# What is needed
The answer must be every line from the entries below that includes "solely".

◆ ◆ ◆ ◆ ◆ ◆ ◆

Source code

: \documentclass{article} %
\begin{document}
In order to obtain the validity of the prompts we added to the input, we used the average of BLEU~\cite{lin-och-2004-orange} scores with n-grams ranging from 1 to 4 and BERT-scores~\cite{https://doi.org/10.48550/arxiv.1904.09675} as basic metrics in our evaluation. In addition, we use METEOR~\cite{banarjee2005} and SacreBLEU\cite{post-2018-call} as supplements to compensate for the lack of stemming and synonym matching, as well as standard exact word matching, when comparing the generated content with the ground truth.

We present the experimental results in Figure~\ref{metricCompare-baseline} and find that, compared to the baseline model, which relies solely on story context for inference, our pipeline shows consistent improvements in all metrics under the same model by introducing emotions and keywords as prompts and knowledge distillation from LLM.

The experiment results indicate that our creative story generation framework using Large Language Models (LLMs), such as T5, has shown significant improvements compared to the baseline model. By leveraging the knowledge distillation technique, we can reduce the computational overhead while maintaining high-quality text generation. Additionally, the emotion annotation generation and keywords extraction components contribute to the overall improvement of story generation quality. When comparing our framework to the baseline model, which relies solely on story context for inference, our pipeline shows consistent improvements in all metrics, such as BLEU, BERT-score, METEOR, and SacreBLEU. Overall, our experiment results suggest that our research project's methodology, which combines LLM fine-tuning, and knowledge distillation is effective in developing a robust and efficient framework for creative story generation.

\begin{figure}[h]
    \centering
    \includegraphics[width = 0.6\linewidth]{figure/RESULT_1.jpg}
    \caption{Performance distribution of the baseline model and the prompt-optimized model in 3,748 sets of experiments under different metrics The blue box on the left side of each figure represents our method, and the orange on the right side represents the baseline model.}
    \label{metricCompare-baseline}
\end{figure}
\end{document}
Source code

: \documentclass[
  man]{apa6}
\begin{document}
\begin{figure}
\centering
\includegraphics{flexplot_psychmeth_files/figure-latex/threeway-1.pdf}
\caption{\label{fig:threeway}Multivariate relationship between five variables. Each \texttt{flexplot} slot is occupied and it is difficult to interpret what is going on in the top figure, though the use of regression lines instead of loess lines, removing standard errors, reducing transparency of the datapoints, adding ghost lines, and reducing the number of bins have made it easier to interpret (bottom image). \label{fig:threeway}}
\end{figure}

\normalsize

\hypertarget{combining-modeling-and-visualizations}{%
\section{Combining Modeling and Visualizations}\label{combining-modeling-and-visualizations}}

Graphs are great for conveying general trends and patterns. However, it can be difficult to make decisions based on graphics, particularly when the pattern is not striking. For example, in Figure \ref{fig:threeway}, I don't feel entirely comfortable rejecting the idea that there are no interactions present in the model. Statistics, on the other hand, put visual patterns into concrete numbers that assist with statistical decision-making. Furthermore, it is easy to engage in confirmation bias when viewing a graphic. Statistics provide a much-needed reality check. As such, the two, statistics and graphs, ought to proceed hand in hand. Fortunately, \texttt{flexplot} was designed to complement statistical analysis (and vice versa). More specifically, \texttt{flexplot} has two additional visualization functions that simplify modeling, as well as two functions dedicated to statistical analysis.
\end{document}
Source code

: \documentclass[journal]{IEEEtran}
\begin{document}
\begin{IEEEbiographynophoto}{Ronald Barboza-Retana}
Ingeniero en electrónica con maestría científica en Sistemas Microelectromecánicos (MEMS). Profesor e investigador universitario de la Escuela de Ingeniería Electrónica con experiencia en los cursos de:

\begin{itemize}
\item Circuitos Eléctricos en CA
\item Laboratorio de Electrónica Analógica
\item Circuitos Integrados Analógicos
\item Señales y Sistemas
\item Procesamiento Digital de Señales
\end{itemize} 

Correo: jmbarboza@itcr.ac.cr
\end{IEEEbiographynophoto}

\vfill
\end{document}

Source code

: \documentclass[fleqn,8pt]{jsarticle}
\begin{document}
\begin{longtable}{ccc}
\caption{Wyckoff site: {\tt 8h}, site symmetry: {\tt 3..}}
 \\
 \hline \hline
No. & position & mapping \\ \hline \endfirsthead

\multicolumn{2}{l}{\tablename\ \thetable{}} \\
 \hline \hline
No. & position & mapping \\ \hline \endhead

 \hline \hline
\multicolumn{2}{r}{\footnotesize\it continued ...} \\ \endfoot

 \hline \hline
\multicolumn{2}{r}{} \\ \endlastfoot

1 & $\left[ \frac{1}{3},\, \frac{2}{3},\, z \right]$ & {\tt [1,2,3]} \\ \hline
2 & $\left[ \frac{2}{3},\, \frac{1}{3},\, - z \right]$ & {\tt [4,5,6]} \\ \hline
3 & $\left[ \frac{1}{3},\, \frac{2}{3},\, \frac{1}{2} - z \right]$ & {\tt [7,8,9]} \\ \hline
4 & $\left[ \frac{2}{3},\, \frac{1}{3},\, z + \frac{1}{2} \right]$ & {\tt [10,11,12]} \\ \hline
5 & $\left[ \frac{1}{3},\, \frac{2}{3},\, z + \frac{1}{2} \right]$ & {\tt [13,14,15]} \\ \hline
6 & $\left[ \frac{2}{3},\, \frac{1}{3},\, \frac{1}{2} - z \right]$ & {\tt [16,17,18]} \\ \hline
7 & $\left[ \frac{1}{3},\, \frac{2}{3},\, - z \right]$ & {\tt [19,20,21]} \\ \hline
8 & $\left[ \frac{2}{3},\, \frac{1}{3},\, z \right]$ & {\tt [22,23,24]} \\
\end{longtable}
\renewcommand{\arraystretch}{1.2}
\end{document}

◆ ◆ ◆ ◆ ◆ ◆ ◆

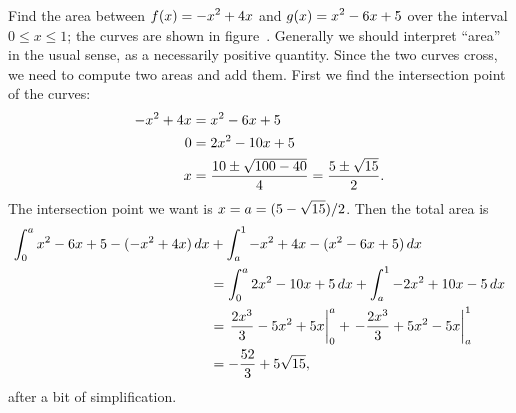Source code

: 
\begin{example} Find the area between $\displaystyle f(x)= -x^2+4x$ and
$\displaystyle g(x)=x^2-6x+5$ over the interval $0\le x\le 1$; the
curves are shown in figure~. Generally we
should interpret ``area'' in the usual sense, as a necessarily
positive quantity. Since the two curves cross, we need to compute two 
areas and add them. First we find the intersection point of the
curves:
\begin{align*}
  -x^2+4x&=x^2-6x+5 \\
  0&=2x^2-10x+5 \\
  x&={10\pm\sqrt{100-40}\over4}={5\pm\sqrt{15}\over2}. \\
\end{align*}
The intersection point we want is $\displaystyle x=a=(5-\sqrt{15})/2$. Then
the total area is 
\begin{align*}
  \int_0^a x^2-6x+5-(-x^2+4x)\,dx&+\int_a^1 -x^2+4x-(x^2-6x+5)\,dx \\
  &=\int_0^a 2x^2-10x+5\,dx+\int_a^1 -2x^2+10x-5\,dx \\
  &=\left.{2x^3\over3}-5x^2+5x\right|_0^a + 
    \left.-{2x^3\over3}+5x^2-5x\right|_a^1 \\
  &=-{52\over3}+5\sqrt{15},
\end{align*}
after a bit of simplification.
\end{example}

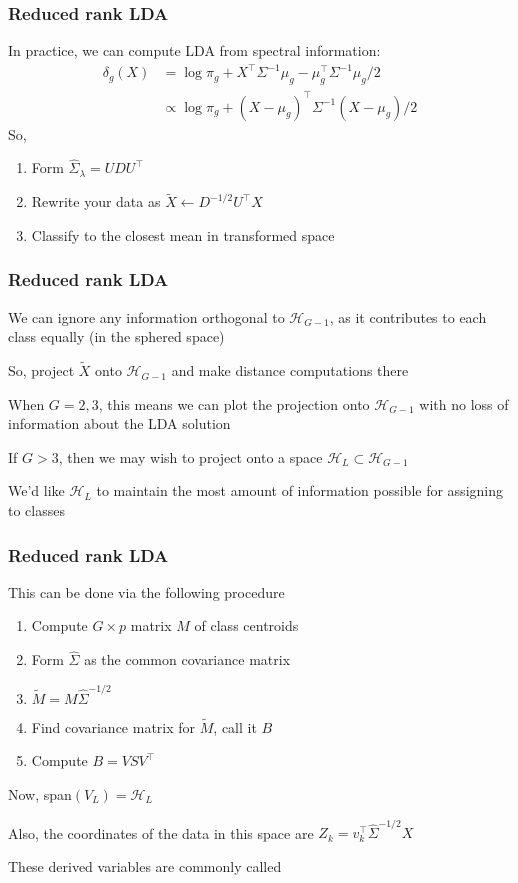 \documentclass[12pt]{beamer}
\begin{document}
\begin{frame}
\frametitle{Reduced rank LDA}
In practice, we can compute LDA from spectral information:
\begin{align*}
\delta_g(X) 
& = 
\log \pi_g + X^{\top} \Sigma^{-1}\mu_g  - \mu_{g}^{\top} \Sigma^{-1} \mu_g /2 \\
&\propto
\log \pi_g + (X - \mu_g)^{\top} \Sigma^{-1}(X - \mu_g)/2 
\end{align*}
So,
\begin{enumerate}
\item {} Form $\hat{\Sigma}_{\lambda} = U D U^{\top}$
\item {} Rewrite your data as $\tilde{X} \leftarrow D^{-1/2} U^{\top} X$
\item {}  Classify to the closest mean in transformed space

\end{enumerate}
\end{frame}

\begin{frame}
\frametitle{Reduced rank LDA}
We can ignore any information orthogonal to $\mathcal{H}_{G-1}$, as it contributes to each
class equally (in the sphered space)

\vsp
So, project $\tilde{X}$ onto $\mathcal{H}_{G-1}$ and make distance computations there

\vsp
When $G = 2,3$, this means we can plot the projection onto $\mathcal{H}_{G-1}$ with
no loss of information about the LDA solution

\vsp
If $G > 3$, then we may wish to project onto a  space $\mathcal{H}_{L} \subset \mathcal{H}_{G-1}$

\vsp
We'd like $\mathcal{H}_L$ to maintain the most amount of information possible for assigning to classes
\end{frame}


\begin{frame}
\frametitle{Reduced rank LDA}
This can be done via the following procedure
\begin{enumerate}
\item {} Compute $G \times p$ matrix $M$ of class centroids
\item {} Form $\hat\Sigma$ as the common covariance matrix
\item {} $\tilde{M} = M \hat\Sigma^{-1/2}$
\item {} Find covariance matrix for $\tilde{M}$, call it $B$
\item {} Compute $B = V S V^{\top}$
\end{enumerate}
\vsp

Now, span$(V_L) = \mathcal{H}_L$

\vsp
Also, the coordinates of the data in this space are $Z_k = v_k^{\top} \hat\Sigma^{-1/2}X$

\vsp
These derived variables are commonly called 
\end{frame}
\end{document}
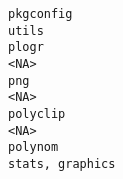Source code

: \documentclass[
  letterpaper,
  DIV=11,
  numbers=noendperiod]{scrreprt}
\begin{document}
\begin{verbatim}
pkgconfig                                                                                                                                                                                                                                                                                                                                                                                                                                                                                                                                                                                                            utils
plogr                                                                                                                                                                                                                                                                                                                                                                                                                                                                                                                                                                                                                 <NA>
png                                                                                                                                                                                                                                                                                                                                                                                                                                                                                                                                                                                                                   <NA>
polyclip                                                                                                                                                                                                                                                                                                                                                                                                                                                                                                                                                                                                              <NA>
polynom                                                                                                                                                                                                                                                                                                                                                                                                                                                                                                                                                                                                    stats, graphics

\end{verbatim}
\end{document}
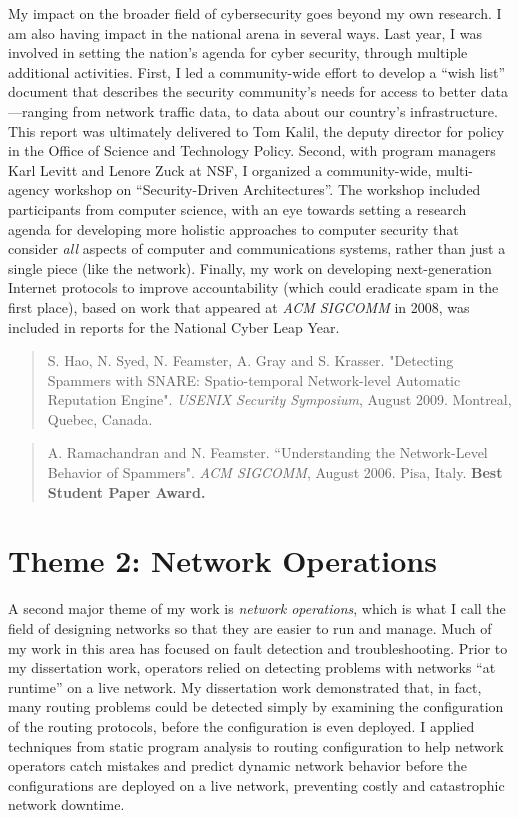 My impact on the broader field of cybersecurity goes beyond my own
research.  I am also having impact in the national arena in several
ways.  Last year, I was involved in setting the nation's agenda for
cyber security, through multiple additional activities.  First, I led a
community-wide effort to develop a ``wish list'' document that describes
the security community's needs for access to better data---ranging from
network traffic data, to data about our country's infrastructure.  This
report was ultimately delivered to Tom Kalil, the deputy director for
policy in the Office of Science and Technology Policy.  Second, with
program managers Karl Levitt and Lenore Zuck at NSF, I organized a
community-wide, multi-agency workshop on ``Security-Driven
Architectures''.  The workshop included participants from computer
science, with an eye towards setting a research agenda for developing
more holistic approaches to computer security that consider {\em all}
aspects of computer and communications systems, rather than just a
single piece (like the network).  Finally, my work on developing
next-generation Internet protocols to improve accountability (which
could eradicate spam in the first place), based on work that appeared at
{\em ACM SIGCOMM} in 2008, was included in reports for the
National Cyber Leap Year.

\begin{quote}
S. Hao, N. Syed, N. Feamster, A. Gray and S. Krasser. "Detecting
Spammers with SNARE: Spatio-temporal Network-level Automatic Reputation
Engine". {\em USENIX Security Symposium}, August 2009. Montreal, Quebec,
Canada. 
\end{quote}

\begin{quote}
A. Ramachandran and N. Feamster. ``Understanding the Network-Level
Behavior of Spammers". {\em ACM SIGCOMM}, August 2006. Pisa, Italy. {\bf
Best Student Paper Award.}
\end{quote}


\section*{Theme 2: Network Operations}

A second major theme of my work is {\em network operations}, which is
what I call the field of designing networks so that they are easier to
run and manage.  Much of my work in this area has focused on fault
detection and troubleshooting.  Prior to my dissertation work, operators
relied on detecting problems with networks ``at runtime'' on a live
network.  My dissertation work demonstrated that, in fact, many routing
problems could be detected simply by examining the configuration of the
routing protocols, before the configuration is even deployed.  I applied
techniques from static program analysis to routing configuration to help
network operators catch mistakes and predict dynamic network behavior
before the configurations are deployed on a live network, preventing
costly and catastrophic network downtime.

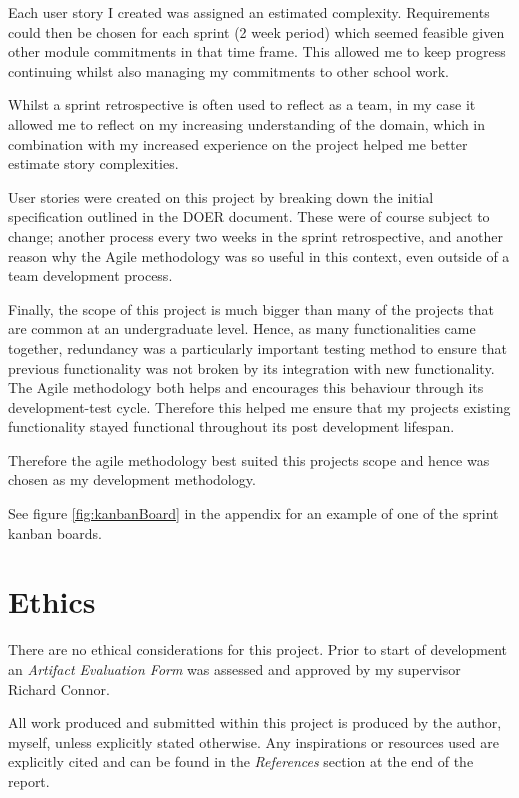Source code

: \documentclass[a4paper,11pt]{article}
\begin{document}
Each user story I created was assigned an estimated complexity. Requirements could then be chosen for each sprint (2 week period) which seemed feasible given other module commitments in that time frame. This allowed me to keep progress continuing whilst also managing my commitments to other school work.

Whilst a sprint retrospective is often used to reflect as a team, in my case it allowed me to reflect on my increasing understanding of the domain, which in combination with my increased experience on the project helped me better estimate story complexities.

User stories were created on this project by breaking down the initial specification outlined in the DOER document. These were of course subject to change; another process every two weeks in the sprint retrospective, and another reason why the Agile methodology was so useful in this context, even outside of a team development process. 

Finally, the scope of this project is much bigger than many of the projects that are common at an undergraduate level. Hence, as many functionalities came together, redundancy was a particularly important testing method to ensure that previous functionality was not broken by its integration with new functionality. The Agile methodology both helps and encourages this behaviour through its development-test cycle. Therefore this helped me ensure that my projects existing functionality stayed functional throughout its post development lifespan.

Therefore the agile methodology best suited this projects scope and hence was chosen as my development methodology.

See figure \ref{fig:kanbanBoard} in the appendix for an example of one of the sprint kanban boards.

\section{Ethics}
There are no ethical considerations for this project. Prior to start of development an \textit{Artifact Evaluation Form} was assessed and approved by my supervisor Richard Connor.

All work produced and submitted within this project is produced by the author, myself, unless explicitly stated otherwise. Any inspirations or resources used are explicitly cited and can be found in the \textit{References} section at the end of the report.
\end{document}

◆ ◆ ◆ ◆ ◆ ◆ ◆

# Solution to the exercise
We present the experimental results in Figure~\ref{metricCompare-baseline} and find that, compared to the baseline model, which relies solely on story context for inference, our pipeline shows consistent improvements in all metrics under the same model by introducing emotions and keywords as prompts and knowledge distillation from LLM.
The experiment results indicate that our creative story generation framework using Large Language Models (LLMs), such as T5, has shown significant improvements compared to the baseline model. By leveraging the knowledge distillation technique, we can reduce the computational overhead while maintaining high-quality text generation. Additionally, the emotion annotation generation and keywords extraction components contribute to the overall improvement of story generation quality. When comparing our framework to the baseline model, which relies solely on story context for inference, our pipeline shows consistent improvements in all metrics, such as BLEU, BERT-score, METEOR, and SacreBLEU. Overall, our experiment results suggest that our research project's methodology, which combines LLM fine-tuning, and knowledge distillation is effective in developing a robust and efficient framework for creative story generation.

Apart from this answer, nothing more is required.